Despite a follow-up inquiry, I haven’t been able to get a solid read on why, exactly, they were at Dragon Con. I can’t imagine that the Con got them to provide security; groups of enthusiastic amateurs with “Angels” in their name providing rule enforcement on a semi-volunteer basis is a dicey proposition. (Just ask the Rolling Stones.) So, were people only just cosplaying as Guardian Angels? If that’s the case, then, man, that is a deep cut. And a bunch of us did what they said out of some blind obedience to authority figures? Was this some sort of weird variant on the Milgram Experiment devised just to fuck with tipsy nerds? Well then, fool me once, Retro-Crimefighting Beret-Fancying Social Scientists…
I ran into them again at a concert by perennial Dragon Con favorites, the Crüxshadows, a “darkwave” band whose name I will copy and paste from here on out because I’ve already forgotten which keyboard combo finally yielded that umlaut. The Guardian Angels funneled me into an aisle toward the back (okay, fool me twice), but I was able to get close enough to see the band. The singer, Rogue, a tall, pale, rail-thin guy with complicated hair, appeared to be singing into a flashlight at times, but he also had a headset mic. I found myself defending headset mics to someone standing near me who derided them as being too Garth Brooksish. I said that David Byrne always uses one, so y’know. Because David Byrne.
This was the first time I’ve seen the Crüxshadows in concert, though I’ve noticed them and their fans (mostly female, raver/gothy, wearing fairy-wings) clustered around the band’s booth for years at Dragon Con; I can always tell I’m getting near because I think I’m hearing an industrial version of “Pink Elephants on Parade” from Dumbo, but then I realize that the synth bassline of at least one of their songs descends in similar intervals. And then I always walk around for a while with the “but Technicolor pachyderms is really too much for me,” part stuck in my head.
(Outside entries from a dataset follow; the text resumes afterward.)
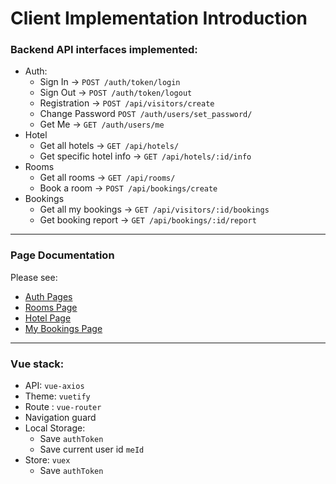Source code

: 
# Client Implementation Introduction
### Backend API interfaces implemented:
- Auth:
	- Sign In -> `POST /auth/token/login`
	- Sign Out -> `POST /auth/token/logout`
	- Registration -> `POST /api/visitors/create`
	- Change Password `POST /auth/users/set_password/`
	- Get Me -> `GET /auth/users/me`
- Hotel
	- Get all hotels -> `GET /api/hotels/`
	- Get specific hotel info -> `GET /api/hotels/:id/info`
- Rooms
	- Get all rooms -> `GET /api/rooms/`
	- Book a room -> `POST /api/bookings/create`
- Bookings
	- Get all my bookings -> `GET /api/visitors/:id/bookings`
	- Get booking report -> `GET /api/bookings/:id/report`
---
### Page Documentation

Please see:

- [Auth Pages](auths.md)
- [Rooms Page](rooms.md)
- [Hotel Page](hotels.md)
- [My Bookings Page](bookings.md)

---
### Vue stack:
- API: `vue-axios`
- Theme: `vuetify`
- Route : `vue-router`
- Navigation guard
- Local Storage:
	- Save `authToken`
	- Save current user id `meId`
- Store: `vuex`
	- Save `authToken`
Musically speaking, I’m more of a hum-to-myself type than a bust-out-into-song sort, but to kill time before dinner one night, I went to the Elven Choir Workshop, mainly because it seemed to be the weirdest-sounding thing happening nearby at the time. The room was packed when I got there, and most of my view was obscured by an inconveniently placed projection screen. The choirmasters had already distributed the sheet music, so I had to fake it. Disappointingly, the lyrics were not in Elvish, though they might as well have been, because I couldn’t decipher any of the words. I just shadowed the melody as best I could with nonsense syllables, something I am perfectly accustomed to doing from the times I’ve gone with my wife to synagogue.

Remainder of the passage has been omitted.